Tonight he's mine completely.
We move together in the darkness. In the silence. I know these moments are precious, I know I should savour each one, because in times to come it might not be like this.
We are both drunk, granted, so the sex is not perfect. It is more fumbling, clumsy. Our sweating bodies move together, each of us seeking our joint pleasure and that final joyful - yet so far elusive - release.
The preceding evening returns to my mind in disjointed flashback.
It is the start of winter and the nights are drawing in. By the time I arrived in town it was already dark and I feared I was late. I hurriedly clip-clopped my way through town in my new boots. They had taken me some time put on as the soft leather needed to be wrapped just so around my calves. The boots were not yet broken in and the high heels were already making my feet ache, but it was worth it as they looked beautiful.
I heard a shout - my clip-clopping had alerted my friends to my arrival and we happily made our way to the pub together, where we passed a pleasant few hours together.

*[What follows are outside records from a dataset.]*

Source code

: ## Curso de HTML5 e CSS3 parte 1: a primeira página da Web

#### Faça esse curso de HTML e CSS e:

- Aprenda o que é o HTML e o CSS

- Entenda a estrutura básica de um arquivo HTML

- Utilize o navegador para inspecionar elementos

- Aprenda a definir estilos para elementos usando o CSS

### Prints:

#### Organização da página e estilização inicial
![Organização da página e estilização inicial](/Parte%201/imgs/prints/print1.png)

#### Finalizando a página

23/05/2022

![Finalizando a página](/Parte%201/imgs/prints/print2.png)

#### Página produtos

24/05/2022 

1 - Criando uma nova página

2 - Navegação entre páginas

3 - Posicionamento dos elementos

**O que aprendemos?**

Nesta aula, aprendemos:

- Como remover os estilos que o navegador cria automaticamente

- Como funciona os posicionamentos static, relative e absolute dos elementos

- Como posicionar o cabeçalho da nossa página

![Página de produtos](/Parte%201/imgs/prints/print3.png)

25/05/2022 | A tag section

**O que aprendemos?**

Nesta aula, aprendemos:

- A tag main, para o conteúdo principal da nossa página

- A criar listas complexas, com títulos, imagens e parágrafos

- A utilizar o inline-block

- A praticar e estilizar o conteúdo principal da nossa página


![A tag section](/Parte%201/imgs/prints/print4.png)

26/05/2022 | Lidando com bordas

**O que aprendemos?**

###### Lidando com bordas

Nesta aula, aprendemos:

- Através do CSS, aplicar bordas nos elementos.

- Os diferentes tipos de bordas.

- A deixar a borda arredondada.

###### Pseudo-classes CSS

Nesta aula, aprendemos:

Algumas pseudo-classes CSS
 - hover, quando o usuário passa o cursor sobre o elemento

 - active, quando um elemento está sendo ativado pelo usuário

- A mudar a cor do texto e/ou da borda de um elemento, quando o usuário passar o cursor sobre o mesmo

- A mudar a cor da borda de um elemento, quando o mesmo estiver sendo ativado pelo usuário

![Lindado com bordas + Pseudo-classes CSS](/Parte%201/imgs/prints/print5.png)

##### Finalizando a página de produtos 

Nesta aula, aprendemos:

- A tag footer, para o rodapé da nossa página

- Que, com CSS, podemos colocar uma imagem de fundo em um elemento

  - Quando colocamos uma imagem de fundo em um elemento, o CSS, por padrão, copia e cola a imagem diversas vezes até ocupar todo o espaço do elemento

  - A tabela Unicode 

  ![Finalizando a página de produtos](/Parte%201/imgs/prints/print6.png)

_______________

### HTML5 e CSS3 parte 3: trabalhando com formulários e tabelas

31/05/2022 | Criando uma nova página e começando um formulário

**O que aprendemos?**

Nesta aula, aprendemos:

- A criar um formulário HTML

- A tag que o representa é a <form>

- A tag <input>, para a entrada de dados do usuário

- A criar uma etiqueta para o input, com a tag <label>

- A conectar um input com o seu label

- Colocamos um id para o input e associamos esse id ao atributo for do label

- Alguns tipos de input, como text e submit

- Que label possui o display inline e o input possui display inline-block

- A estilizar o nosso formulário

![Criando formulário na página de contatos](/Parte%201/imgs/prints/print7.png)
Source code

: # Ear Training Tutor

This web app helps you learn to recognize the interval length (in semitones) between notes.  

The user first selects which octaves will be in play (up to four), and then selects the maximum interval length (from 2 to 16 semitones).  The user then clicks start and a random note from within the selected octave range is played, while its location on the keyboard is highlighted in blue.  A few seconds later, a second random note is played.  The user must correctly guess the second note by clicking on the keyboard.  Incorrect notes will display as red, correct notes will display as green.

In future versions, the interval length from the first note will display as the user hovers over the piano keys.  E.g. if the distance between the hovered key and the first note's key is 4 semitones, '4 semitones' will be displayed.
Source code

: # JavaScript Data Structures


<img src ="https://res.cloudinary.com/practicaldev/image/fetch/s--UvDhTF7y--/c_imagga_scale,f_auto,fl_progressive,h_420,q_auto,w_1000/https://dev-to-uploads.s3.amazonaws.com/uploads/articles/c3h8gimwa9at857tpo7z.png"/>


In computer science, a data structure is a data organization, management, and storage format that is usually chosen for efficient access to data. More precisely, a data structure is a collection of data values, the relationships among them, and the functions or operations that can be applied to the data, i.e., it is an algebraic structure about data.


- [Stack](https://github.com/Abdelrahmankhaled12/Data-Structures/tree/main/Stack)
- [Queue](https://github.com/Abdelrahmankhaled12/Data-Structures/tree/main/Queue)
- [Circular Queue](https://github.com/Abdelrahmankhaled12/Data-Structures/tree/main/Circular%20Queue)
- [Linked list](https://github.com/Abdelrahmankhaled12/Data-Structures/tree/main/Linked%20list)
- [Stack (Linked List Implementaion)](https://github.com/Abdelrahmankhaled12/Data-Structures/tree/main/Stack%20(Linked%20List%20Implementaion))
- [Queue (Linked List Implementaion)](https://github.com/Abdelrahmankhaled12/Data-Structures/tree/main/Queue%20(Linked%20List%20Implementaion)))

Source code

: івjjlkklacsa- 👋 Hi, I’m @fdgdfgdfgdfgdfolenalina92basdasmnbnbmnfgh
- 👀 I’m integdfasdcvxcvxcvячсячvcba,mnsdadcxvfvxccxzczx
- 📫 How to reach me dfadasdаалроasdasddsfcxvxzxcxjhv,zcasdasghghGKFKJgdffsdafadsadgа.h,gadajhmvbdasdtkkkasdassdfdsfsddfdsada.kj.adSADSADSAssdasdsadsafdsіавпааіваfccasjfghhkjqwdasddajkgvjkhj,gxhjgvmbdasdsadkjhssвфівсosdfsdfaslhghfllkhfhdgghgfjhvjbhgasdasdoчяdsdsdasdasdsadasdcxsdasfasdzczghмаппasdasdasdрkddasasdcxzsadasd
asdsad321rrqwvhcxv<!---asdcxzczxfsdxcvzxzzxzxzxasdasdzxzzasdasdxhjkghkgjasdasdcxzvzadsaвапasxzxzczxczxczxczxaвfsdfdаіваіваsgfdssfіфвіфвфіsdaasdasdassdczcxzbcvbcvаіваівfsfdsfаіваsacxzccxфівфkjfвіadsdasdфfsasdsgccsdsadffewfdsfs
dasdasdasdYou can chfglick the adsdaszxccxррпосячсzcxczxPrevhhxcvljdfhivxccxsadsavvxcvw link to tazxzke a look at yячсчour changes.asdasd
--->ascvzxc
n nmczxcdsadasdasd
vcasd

My relationship is a secret and the thrill of keeping it so has not waned. I chatted with him amiably and I talked to our other drinking companions, never giving anything away. He went to the bar and got me a drink while giving me loaded looks all the way back to our table.
I don't know why we keep it a secret. I've often mused over what it would be like to be out in the open, but at the moment it seems to suit us as it is. We have not spoken about our feelings. I just trust that he - my Max - is really into me. And there is something about the secrecy and the feeling of naughtiness that makes the whole situation . . . Potent.
Would it cause such a storm if we were to be honest with all our friends? Maybe not, but we are not yet ready to present 'us' to the world.
Later in the evening Max asked if I would like to stay the night at his home. Alcohol had definitely lowered our inhibitions, as we both knew he already had another friend staying in his tiny house that night. But I agreed - of course I wanted to stay the night! I had not yet spent the night with him, and the anticipation sent the alcohol to my head even more.